Post by robin on Apr 16, 2008 18:54:54 GMT 2
Opmerking;; Ik moest mezelf afreageren op iets, naar aanleiding van wat er deze week is gebeurt en in mijn hoofd heeft vast gezeten voor een lange tijd. Omdat ik het niet meer op een andere manier ‘mag’ uiten van mijn begeleiders doe ik het zo. Al moet mijn personage Litha hier deze keer onderlijden.
St.Holisto stond om zijn patiënten bekent. Mensen die voor gesprek, controle of andere praktijken kwamen werden al snel;; krankzinnig, gestoord, panisch of ‘vreemd’ gezien. Kort om, mensen met een geestelijke ziektes kwamen in St.Holisto terecht om meestal vanuit daar naar azkaban gestuurd te worden.
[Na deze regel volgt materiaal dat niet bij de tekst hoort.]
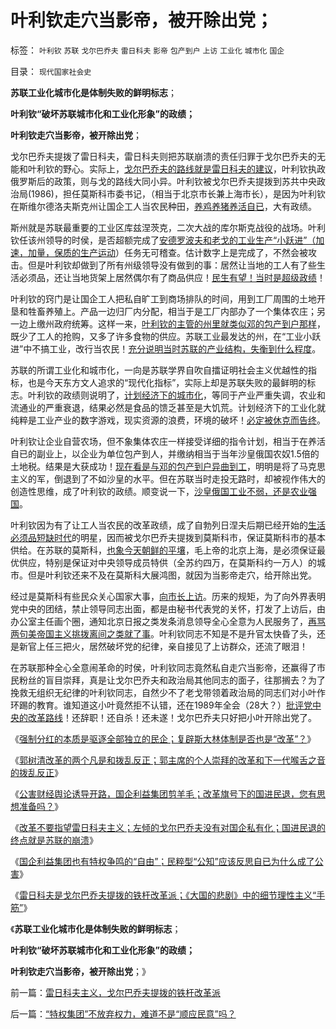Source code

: # 叶利钦走穴当影帝，被开除出党；

标签： `叶利钦` `苏联` `戈尔巴乔夫` `雷日科夫` `影帝` `包产到户` `上访` `工业化` `城市化` `国企` 

目录： `现代国家社会史`

**苏联工业化城市化是体制失败的鲜明标志**；

**叶利钦“破坏苏联城市化和工业化形象”的政绩；**

**叶利钦走穴当影帝，被开除出党**；

戈尔巴乔夫提拨了雷日科夫，雷日科夫则把苏联崩溃的责任归罪于戈尔巴乔夫的无能和叶利钦的野心。实际上，[戈尔巴乔夫的路线就是雷日科夫的建议](../../../2012/5/16/改革不要“雷日科夫主义”.md)，叶利钦执政俄罗斯后的政策，则与戈的路线大同小异。叶利钦被戈尔巴乔夫提拨到苏共中央政治局(1986)，担任莫斯科市委书记，（相当于北京市长兼上海市长），是因为叶利钦在斯维尔德洛夫斯克州让国企工人当农民种田，[养鸡养猪养活自已](../../../2009/8/3/工业化后靠小弟养活的苏联老大哥.md)，大有政绩。

斯州就是苏联最重要的工业区库兹涅茨克，二次大战的库尔斯克战役的战场。叶利钦任该州领导的时侯，是否超额完成了[安德罗波夫和老戈的工业生产“小跃进”（加速，加量，保质的生产运动](../../../2012/5/12/戈尔巴乔夫改革失败和魏玛德国纳粹化的共同机理.md)）任务无可稽查。估计数字上是完成了，不然会被攻击。但是叶利钦却做到了所有州级领导没有做到的事：居然让当地的工人有了些生活必须品，还让当地货架上居然偶尔有了商品供应！[民生有望！当时是超级政绩](../../../2011/9/21/民富是测算民主的量化指标.md)！

叶利钦的窍门是让国企工人把私自旷工到商场排队的时间，用到工厂周围的土地开垦和牲畜养殖上。产品一边归厂内分配，相当于是工厂内部办了一个集体农庄；另一边上缴州政府统筹。这样一来，[叶利钦的主管的州里就类似邓的包产到户那样](../../../2010/1/12/中俄“私享化改革”与市场经济“咫尺天涯”.md)，既少了工人的抢购，又多了许多食物的供应。苏联工业最发达的州，在“工业小跃进”中不搞工业，改行当农民！[充分说明当时苏联的产业结构，失衡到什么程度](../../../2009/8/3/现代苏俄经济体的两个组成部分.md)。

苏联的所谓工业化和城市化，一向是苏联学界自吹自擂证明社会主义优越性的指标，也是今天东方文人追求的“现代化指标”，实际上却是苏联失败的最鲜明的标志。叶利钦的政绩则说明了，[计划经济下的城市化](../../../2009/10/28/计划经济的城市化只会适得其反.md)，等同于产业严重失调，农业和流通业的严重衰退，结果必然是食品的馈乏甚至是大饥荒。计划经济下的工业化就纯粹是工业产业的数字游戏，现实资源的浪费，环境的破坏！[必定被休克而告终](../../../2008/12/18/俄罗斯休克疗法可能被妖魔化了.md)。

叶利钦让企业自营农场，但不象集体农庄一样接受详细的指令计划，相当于在养活自已的副业上，以企业为单位包产到人，并缴纳相当于当年沙皇俄国农奴1.5倍的土地税。结果是大获成功！[现在看是与邓的包产到户异曲到工](../../../2009/1/2/印度的国家安全和自力更生.md)，明明是将了马克思主义的军，倒退到了不如沙皇的水平。但在苏联当时走投无路时，却被视作伟大的创造性思维，成了叶利钦的政绩。顺变说一下，[沙皇俄国工业不弱，还是农业强国](http://darthvad.blog.sohu.com/174672253.html)。

叶利钦因为有了让工人当农民的改革政绩，成了自勃列日涅夫后期已经开始的[生活必须品短缺时代](../../../2009/8/4/计划经济的工业化为什么不能解决民以食为天.md)的明星，因而被戈尔巴乔夫提拨到莫斯科市，保证莫斯科市的基本供给。在苏联的莫斯科，[也象今天朝鲜的平壤](../../../2009/6/3/朝鲜是个天堂，衣食住行减肥死都免费.md)，毛上帝的北京上海，是必须保证最优供应，特别是保证对中央领导成员特供（全苏约四万，在莫斯科约一万人）的城市。但是叶利钦还来不及在莫斯科大展鸿图，就因为当影帝走穴，给开除出党。

经过是莫斯科有些民众关心国家大事，[向市长上访](../../../2009/6/6/上访，精神病院，人权和人道主义.md)。历来的规矩，为了向外界表明党中央的团结，禁止领导同志出面，都是由秘书代表党的关怀，打发了上访后，由办公室主任画个圈，通知北京日报之类发条消息领导全心全意为人民服务了，[再骂两句美帝国主义挑拨离间之类就了事](../../../2009/9/30/中国是一个大国！.md)。叶利钦同志不知是不是升官太快昏了头，还是新官上任三把火，居然破坏党的纪律，亲自接见了上访群众，还流了眼泪！

在苏联那种全心全意闹革命的时侯，叶利钦同志竟然私自走穴当影帝，还赢得了市民粉丝的盲目崇拜，真是让戈尔巴乔夫和政治局其他同志的面子，往那搁去？为了挽救无组织无纪律的叶利钦同志，自然少不了老戈带领着政治局的同志们对小叶作环踢的教育。谁知道这小叶竟然拒不认错，还在1989年全会（28大？）[批评党中央的改革路线](../../../2012/5/14/郭主席新政的两个凡是和拨乱反正.md)！还辞职！还自杀！还未遂！戈尔巴乔夫只好把小叶开除出党了。

《[强制分红的本质是驱逐全部独立的民企；复辟斯大林体制是否也是“改革”？](../../../2012/5/15/强制分红的含意是驱逐独立的民企.md)》

《[郭树清改革的两个凡是和拨乱反正；郭主席的个人崇拜的改革和下一代喉舌之音的拨乱反正](../../../2012/5/14/郭主席新政的两个凡是和拨乱反正.md)》

《[公害财经舆论诱导开路，国企利益集团剪羊毛；改革旗号下的国进民退，您有思想准备吗？](../../../2012/5/15/万一出现改革旗号下的国进民退，您有思想准备吗？.md)》

《[改革不要指望雷日科夫主义；左倾的戈尔巴乔夫没有对国企私有化；国进民退的终点就是苏联的崩溃](../../../2012/5/16/改革不要“雷日科夫主义”.md)》

《[国企利益集团也有特权争鸣的“自由”；民粹型“公知”应该反思自已为什么成了公害](../../../2012/5/18/“如何改革”永远等价于“是否改革”；.md)》

《[雷日科夫是戈尔巴乔夫提拨的铁杆改革派；《大国的悲剧》中的细节理性主义“手筋”](../../../2012/5/18/雷日科夫主义，戈尔巴乔夫提拨的铁杆改革派.md)》

《**苏联工业化城市化是体制失败的鲜明标志**；

**叶利钦“破坏苏联城市化和工业化形象”的政绩；**

**叶利钦走穴当影帝，被开除出党**；》

前一篇：[雷日科夫主义，戈尔巴乔夫提拨的铁杆改革派](../../../2012/5/18/雷日科夫主义，戈尔巴乔夫提拨的铁杆改革派.md)

后一篇：[“特权集团”不放弃权力，难道不是“顺应民意”吗？](../../../2012/5/18/“特权集团”不放弃权力，难道不是“顺应民意”吗？.md)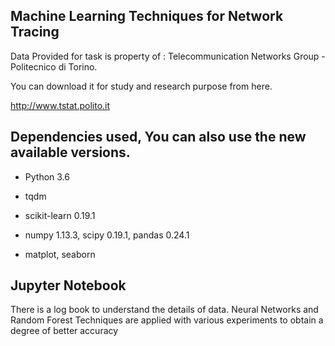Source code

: ## Machine Learning Techniques for Network Tracing 
Data Provided for task is property of : Telecommunication Networks Group - Politecnico di Torino.

You can download it for study and research purpose from here.

http://www.tstat.polito.it 

## Dependencies used, You can also use the new available versions.
- Python 3.6

- tqdm

- scikit-learn 0.19.1

- numpy 1.13.3, scipy 0.19.1, pandas 0.24.1

- matplot, seaborn

## Jupyter Notebook

 There is a log book to understand the details of data. Neural Networks and Random Forest Techniques are applied with various experiments to obtain a degree of better accuracy
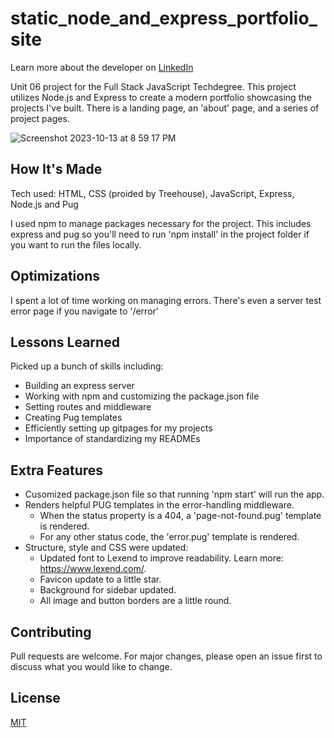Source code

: # static_node_and_express_portfolio_site
Learn more about the developer on <a href="https://www.linkedin.com/in/tamarabuilds/" target="_blank">LinkedIn</a>

Unit 06 project for the Full Stack JavaScript Techdegree. This project utilizes Node.js and Express to create a modern portfolio showcasing the projects I've built. There is a landing page, an 'about' page, and a series of project pages.

![Screenshot 2023-10-13 at 8 59 17 PM](https://github.com/tamarabuilds/static_node_and_express_portfolio_site/assets/98510821/72960087-bc40-4174-93de-d95d70103509)


## How It's Made

Tech used: HTML, CSS (proided by Treehouse), JavaScript, Express, Node.js and Pug

I used npm to manage packages necessary for the project. This includes express and pug so you'll need to run 'npm install' in the project folder if you want to run the files locally.


## Optimizations

I spent a lot of time working on managing errors. There's even a server test error page if you navigate to '/error'


## Lessons Learned

Picked up a bunch of skills including:
 * Building an express server
 * Working with npm and customizing the package.json file
 * Setting routes and middleware
 * Creating Pug templates 
 * Efficiently setting up gitpages for my projects
 * Importance of standardizing my READMEs


## Extra Features

* Cusomized package.json file so that running 'npm start' will run the app.
* Renders helpful PUG templates in the error-handling middleware.
  * When the status property is a 404, a 'page-not-found.pug' template is rendered.
  * For any other status code, the 'error.pug' template is rendered.
* Structure, style and CSS were updated:
  * Updated font to Lexend to improve readability. Learn more: https://www.lexend.com/.
  * Favicon update to a little star.
  * Background for sidebar updated.
  * All image and button borders are a little round.


## Contributing

Pull requests are welcome. For major changes, please open an issue first to discuss what you would like to change.


## License

[MIT](https://choosealicense.com/licenses/mit/)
In het St.Holisto was het deze ochtend redelijk tegen de drukke kant. Mensen zaten verspreid over de grote binnen zaal. Sommige in elkaar gedoken op de grond, andere wiebelde zenuwachtig op hun stoel heen en weer. Sommige schreeuwde onduidelijke dingen en andere keken met grote uitpuilende ogen om zich heen angstig schokkend op hun plek.
De grote deuren van het St.Holisto vlogen open, twee mannen met zwarte lange gewaden kwamen naar binnen lopen. Tussen heen in spartelde een klein meisje tussen de 10 en de 14 jaar wanhopig, ze probeerde zich met alle macht uit de armen van haar begeleiders los te worstelen. Een mislukte poging, ze schreeuwde, hoge angstige kreten uit. Hopeloos gaf ze het op en liet ze haar hoofd zakken.
Litha hief haar kin, opnieuw gleed er een pijnlijke herinnering door haar hoofd. De mannen boven armen strak vast, haar polsen aan elkaar gebonden en haar toverstok afgenomen. Verschillende mensen in het St.Holisto hadden opgekeken., Maar Litha haar binnen komst genegeerd.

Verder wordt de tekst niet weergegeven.